En 1049, Adalbéron suivit le pape à Reims ; il y assista à la consécration de l’église de Saint-Étienne et au concile que présida Léon IX. Il suivit ce pontife à Rome et prit part, en 1050, au concile dans lequel Gérard, évêque de Toul, fut canonisé solennellement. Peu après, de retour à Metz, il assista, à Trèves, à une translation des reliques de saint Euchaire et de saint Valère.

D’après la chronique de Metz, c’était un prélat d’une grande sainteté, d’un caractère pacifique, animé d’un zèle admirable pour la propagation des institutions monastiques. Il fit bâtir autour de l’église de Saint-Sauveur, fondée en 879 par Walo, un de ses prédécesseurs, des cloîtres avec une chapelle, afin que les chanoines de cette collégiale pussent mener la vie commune, à l’exemple de ceux de la cathédrale. En 1064, il confirma un privilège accordé par son prédécesseur Thierri à l’abbaye de Saint-Trond. Ce privilège consistait dans le droit de lever un impôt sur chaque mesure de bière qui se vendait dans la ville, ainsi que d’établir et de déposer celui qui faisait le levain[1]. L’avouerie de cette abbaye, soumise depuis son origine aux évêques de Metz, avait été donnée par Adalbéron à son frère Frédéric, duc de la Basse-Lorraine. Son fils Udon, qui lui succéda dans cette fonction, voulut en étendre les droits au détriment des religieux. L’évêque prit connaissance de cette affaire et régla, en 1065, les attributions de l’avoué de manière à mettre un terme aux empiétements. La même année, l’empereur Henri IV lui donna le comté de Sarbruck. En 1052 et 1056, il avait obtenu de l’empereur Henri III des priviléges importants en faveur de sa cathédrale.
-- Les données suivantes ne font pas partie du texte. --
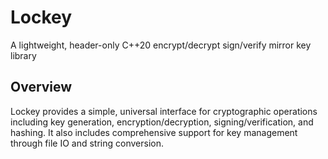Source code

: 
# Lockey

A lightweight, header-only C++20 encrypt/decrypt sign/verify mirror key library

## Overview

Lockey provides a simple, universal interface for cryptographic operations including key generation, encryption/decryption, signing/verification, and hashing. It also includes comprehensive support for key management through file IO and string conversion.
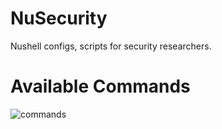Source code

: # NuSecurity
Nushell configs, scripts for security researchers.

# Available Commands
![commands](https://github.com/user-attachments/assets/20987f8e-d00b-40d9-92c2-c58256d914bf)
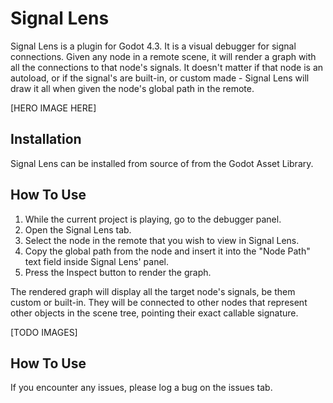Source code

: # Signal Lens

Signal Lens is a plugin for Godot 4.3. It is a visual debugger for signal connections.
Given any node in a remote scene, it will render a graph with all the connections to that node's signals.
It doesn't matter if that node is an autoload, or if the signal's are built-in, or custom made - Signal Lens will draw it all when given the node's global path in the remote.

[HERO IMAGE HERE]

## Installation

Signal Lens can be installed from source of from the Godot Asset Library.

## How To Use

1. While the current project is playing, go to the debugger panel.
2. Open the Signal Lens tab.
3. Select the node in the remote that you wish to view in Signal Lens.
4. Copy the global path from the node and insert it into the "Node Path" text field inside Signal Lens' panel.
5. Press the Inspect button to render the graph.

The rendered graph will display all the target node's signals, be them custom or built-in. They will be connected to other nodes that represent other objects in the scene tree, pointing their exact callable signature.

[TODO IMAGES]

## How To Use

If you encounter any issues, please log a bug on the issues tab.


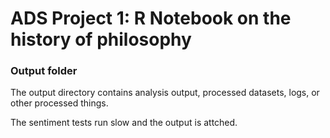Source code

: # ADS Project 1:  R Notebook on the history of philosophy

### Output folder

The output directory contains analysis output, processed datasets, logs, or other processed things.

The sentiment tests run slow and the output is attched.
Adalbéron mourut le 12 novembre 1072, et fut inhumé dans l’église de Saint-Sauveur. Cette église ayant été démolie en 1571, lors de la construction de la citadelle, on ouvrit le tombeau d’Adalbéron et on trouva ses ossements enveloppés d’une chasuble antique de soie violet foncé. Elle était si bien conservée que depuis cette époque on introduisit l’usage de se servir de cet ornement le jour de l’anniversaire de la mort d’Adalbéron. Après la démolition de l’église de Saint-Sauveur, les chanoines se retirèrent, pour la célébration de leurs offices, dans la chapelle construite par Adalbéron ; ils y déposèrent ses restes dans une châsse que l’on plaça à la droite du chœur.

P. F. X. de Ram.


  1. Voyez Miræus, Op. diplom., t. I., p. 63.